NOAA 2000-213
FOR IMMEDIATE RELEASE
Contact: Bob Chartuk
2/18/00

WORLD'S MOST ADVANCED WEATHER TECHNOLOGY COMMISSIONED AT TAUNTON RIVER FORECAST CENTER

A crucial milestone in the modernization of the National Weather Service was reached this week at the Northeast River Forecast Center in Taunton, Mass. with the commissioning of a new computer and communications system that will carry the office into the 21st century with the world's most advanced weather technology.

Known as AWIPS, the Advanced Weather Interactive Processing System is the unifying component of a $4.5 billion NWS upgrade that saw the construction of the river center, in addition to a weather forecast office and Doppler radar facility at Taunton.

"With weather information streaming in from Doppler radar, satellites, automated observing systems, and NWS super computers, AWIPS gives us the ability to convert huge amounts of data into useful forecasts and warnings," said Ronald Martin, hydrologist-in-charge of the Northeast RFC. "Equally important, AWIPS enables us to rapidly communicate accurate and up-to-date weather information to the public."

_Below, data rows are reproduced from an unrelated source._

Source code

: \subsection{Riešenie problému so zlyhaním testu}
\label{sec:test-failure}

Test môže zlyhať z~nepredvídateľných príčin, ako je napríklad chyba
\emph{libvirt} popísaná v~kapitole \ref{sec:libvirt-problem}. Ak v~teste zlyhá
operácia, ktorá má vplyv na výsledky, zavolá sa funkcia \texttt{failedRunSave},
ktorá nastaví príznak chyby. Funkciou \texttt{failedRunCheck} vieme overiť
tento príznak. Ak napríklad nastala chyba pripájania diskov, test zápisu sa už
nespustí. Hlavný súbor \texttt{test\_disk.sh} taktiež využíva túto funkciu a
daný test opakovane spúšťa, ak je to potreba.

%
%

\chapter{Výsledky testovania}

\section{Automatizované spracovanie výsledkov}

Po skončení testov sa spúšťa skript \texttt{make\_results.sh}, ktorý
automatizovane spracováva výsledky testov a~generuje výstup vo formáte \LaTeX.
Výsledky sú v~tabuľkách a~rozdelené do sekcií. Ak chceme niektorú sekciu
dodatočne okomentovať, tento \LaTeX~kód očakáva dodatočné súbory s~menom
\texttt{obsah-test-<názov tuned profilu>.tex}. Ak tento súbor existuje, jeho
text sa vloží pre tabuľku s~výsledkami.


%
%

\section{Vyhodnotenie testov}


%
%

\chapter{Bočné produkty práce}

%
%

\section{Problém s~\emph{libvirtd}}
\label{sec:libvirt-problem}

Forecasters were previously handicapped by having to retrieve weather data from various systems before it could be looked at in its entirety. "AWIPS puts all weather information onto one workstation and then gives the forecaster a means to quickly turn it around to the public," Martin explained. "The river forecast center staff is both excited and proud to be using a system second to none."

The Northeast RFC is responsible for providing flood forecasts and other hydrological information to NWS weather forecast offices across New England and New York.

Installed at 152 National Oceanic and Atmospheric Administration sites across the country, AWIPS was the only federal winner of a prestigious Computer World Smithsonian award in 1999.

"Over the next few years, weather, water, and climate prediction accuracy is expected to increase significantly because of the weather service's modernized systems, resulting in over $7 billion each year in economic benefits," said William M. Daley, U.S, secretary of commerce.

The river forecast center AWIPS is the first to be commissioned in the northeast U.S.